Конвенциональный язык всегда несвободен от идеологии, в то время как невербальные художественные средства могут помочь избежать давления доминирующей идеологии и, в частности, могут помочь африкано-американским авторам выразить истинный опыт свободы, собственной идентичности и преодоления гнета. Музыка дает другой, дополнительный и весьма необходимый язык для описания и передачи того, что невыразимо словами (unspeakable), но не должно остаться непередаваемыми (inexpressible) - например, ужасы рабства как опыта личности и нации, мироощущение «перемещенного» (displaced) человека.
В своих критических работах Тони Моррисон применяет термин «замалчиваемая» (silenced) для характеристики африкано-американской культуры и литературной традиции, в то время как доминирующая евроцентристская культура обозначена как «монологичная» (monologistic). Обе эти культуры объединяет проблема языка самовыражения и средств создания культурной идентичности: “Cultures, whether silenced or monologistic, whether repressed or repressing, seek meaning in the language and images available to them” [7. P. 375].
Задавая вопрос, «Что делает произведение «черным»?», Моррисон приходит к выводу, что это именно язык. “What makes a work “Black”? The most valuable point of entry into the question of cultural (or racial) distinction, the one most fraught, is its language - its unpoliced, seditious, confrontational, manipulative, inventive, disruptive, masked and unmasking language” [7. P. 168].

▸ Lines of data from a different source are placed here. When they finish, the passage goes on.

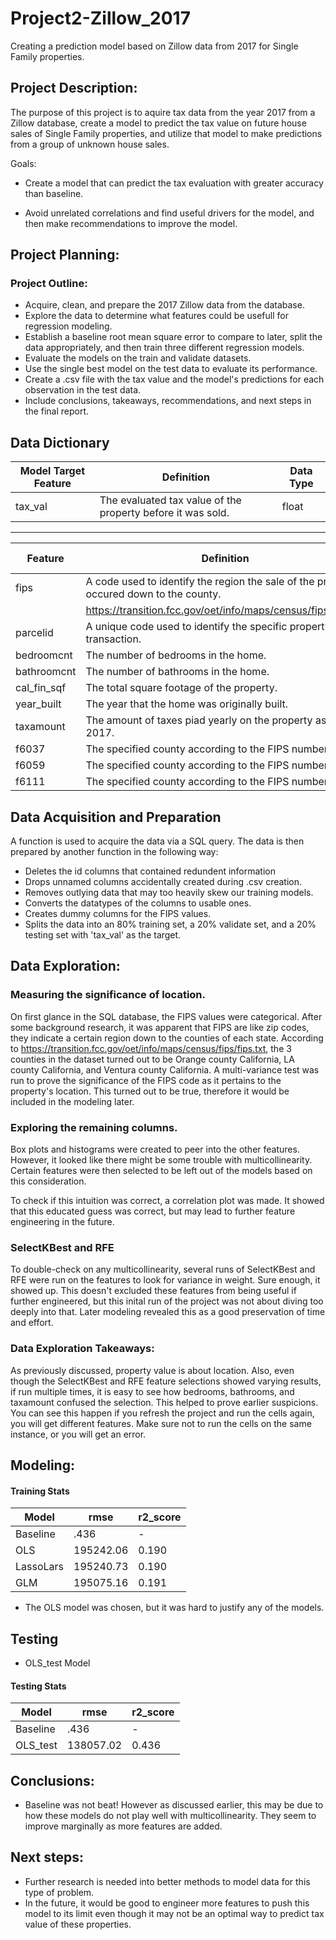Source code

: # Project2-Zillow_2017
 Creating a prediction model based on Zillow data from 2017 for Single Family properties.

## <a name="project_description"></a>Project Description:
The purpose of this project is to aquire tax data from the year 2017 from a Zillow database, create a model to predict the tax value on future house sales of Single Family properties, and utilize that model to make predictions from a group of unknown house sales.

Goals: 
 - Create a model that can predict the tax evaluation with greater accuracy than baseline.

 - Avoid unrelated correlations and find useful drivers for the model, and then make recommendations to improve the model.


## <a name="planning"></a>Project Planning: 


### Project Outline:
- Acquire, clean, and prepare the 2017 Zillow data from the database.
- Explore the data to determine what features could be usefull for regression modeling.
- Establish a baseline root mean square error to compare to later, split the data appropriately, and then train three different regression models.
- Evaluate the models on the train and validate datasets.
- Use the single best model on the test data to evaluate its performance.
- Create a .csv file with the tax value and the model's predictions for each observation in the test data.
- Include conclusions, takeaways, recommendations, and next steps in the final report.

## <a name="dictionary"></a>Data Dictionary  

| Model Target Feature | Definition | Data Type |
| ----- | ----- | ----- |
| tax_val | The evaluated tax value of the property before it was sold. | float |


---
| Feature | Definition | Data Type |
| ----- | ----- | ----- |
| fips | A code used to identify the region the sale of the property occured down to the county. | |
| | https://transition.fcc.gov/oet/info/maps/census/fips/fips.txt | int |
| parcelid | A unique code used to identify the specific property in the transaction. | int |
| bedroomcnt | The number of bedrooms in the home. | float |
| bathroomcnt | The number of bathrooms in the home. | float |
| cal_fin_sqf | The total square footage of the property. | float |
| year_built | The year that the home was originally built. | int |
| taxamount | The amount of taxes piad yearly on the property as of 2017. | float |
| f6037 | The specified county according to the FIPS number 6037. | int |
| f6059 | The specified county according to the FIPS number 6059. | int |
| f6111 | The specified county according to the FIPS number 6111. | int |


## <a name="wrangle"></a>Data Acquisition and Preparation

A function is used to acquire the data via a SQL query. The data is then prepared by another function in the following way:

- Deletes the id columns that contained redundent information
- Drops unnamed columns accidentally created during .csv creation.
- Removes outlying data that may too heavily skew our training models.
- Converts the datatypes of the columns to usable ones.
- Creates dummy columns for the FIPS values.
- Splits the data into an 80% training set, a 20% validate set, and a 20% testing set with 'tax_val' as the target.



## <a name="explore"></a>Data Exploration:

### Measuring the significance of location.

On first glance in the SQL database, the FIPS values were categorical. After some background research, it was apparent that FIPS are like zip codes, they indicate a certain region down to the counties of each state. According to https://transition.fcc.gov/oet/info/maps/census/fips/fips.txt, the 3 counties in the dataset turned out to be Orange county California, LA county California, and Ventura county California. A multi-variance test was run to prove the significance of the FIPS code as it pertains to the property's location. This turned out to be true, therefore it would be included in the modeling later.

### Exploring the remaining columns.

Box plots and histograms were created to peer into the other features. However, it looked like there might be some trouble with multicollinearity. Certain features were then selected to be left out of the models based on this consideration.

To check if this intuition was correct, a correlation plot was made. It showed that this educated guess was correct, but may lead to further feature engineering in the future.

### SelectKBest and RFE

To double-check on any multicollinearity, several runs of SelectKBest and RFE were run on the features to look for variance in weight. Sure enough, it showed up. This doesn't excluded these features from being useful if further engineered, but this inital run of the project was not about diving too deeply into that. Later modeling revealed this as a good preservation of time and effort.

### Data Exploration Takeaways:

As previously discussed, property value is about location. Also, even though the SelectKBest and RFE feature selections showed varying results, if run multiple times, it is easy to see how bedrooms, bathrooms, and taxamount confused the selection. This helped to prove earlier suspicions. You can see this happen if you refresh the project and run the cells again, you will get different features. Make sure not to run the cells on the same instance, or you will get an error.

## <a name="model"></a>Modeling:

#### Training Stats
| Model | rmse | r2_score |
| ---- | ---- | ---- |
| Baseline | .436  | - |
| OLS | 195242.06 | 0.190 |  
| LassoLars | 195240.73 | 0.190 |  
| GLM | 195075.16 | 0.191 |  

- The OLS model was chosen, but it was hard to justify any of the models.

## Testing

- OLS_test Model

#### Testing Stats
| Model | rmse | r2_score |
| ---- | ---- | ---- |
| Baseline | .436  | - |
| OLS_test | 138057.02 | 0.436  |  

## <a name="conclusion"></a>Conclusions:

- Baseline was not beat! However as discussed earlier, this may be due to how these models do not play well with multicollinearity. They seem to improve marginally as more features are added.

## <a name="next_steps"></a>Next steps:

- Further research is needed into better methods to model data for this type of problem.
- In the future, it would be good to engineer more features to push this model to its limit even though it may not be an optimal way to predict tax value of these properties.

Таким языком становится для Тони Моррисон литературный джаз. Своими книгами, «жестом джаза», Моррисон хочет вернуть истинную сущность ускользающей культуры джаза, столь важной для ее нации, а также перенести джазовые мотивы в литературную традицию, сделав ее таким образом выразительным средством, адаптированным для пересказа истории африкано-американского народа. Джаз - это не просто развлечение, для Тони Моррисон это «речь, утешение, утоление боли и развлечение».
Вот слова Моррисон о собственном романе «Джаз»: “The book (Jazz) is a jazz gesture. Jazz is im-provisational. You must be creative and innovative in performance. Even errors take you on to a new level of attainment. Writing is another form of music. There was a time when black people needed the music. Now that it belongs to everybody, black people need something else which is theirs. That's what novels can do, what writing can do. I write in order to replicate the information, the medicine, the balm we used to find in music” [4. P. 168].
В романе «Джаз» Тони Моррисон разворачивает трагическую историю одной девушки в полифонический нарратив индивидуального и коллективного опыта, делает возможным использование литературного языка для создания неповторимой атмосферы Нью-Йорка начала XX в., пронизанной джазом и тем жизненным опытом, который привезли чернокожие переселенцы с юга.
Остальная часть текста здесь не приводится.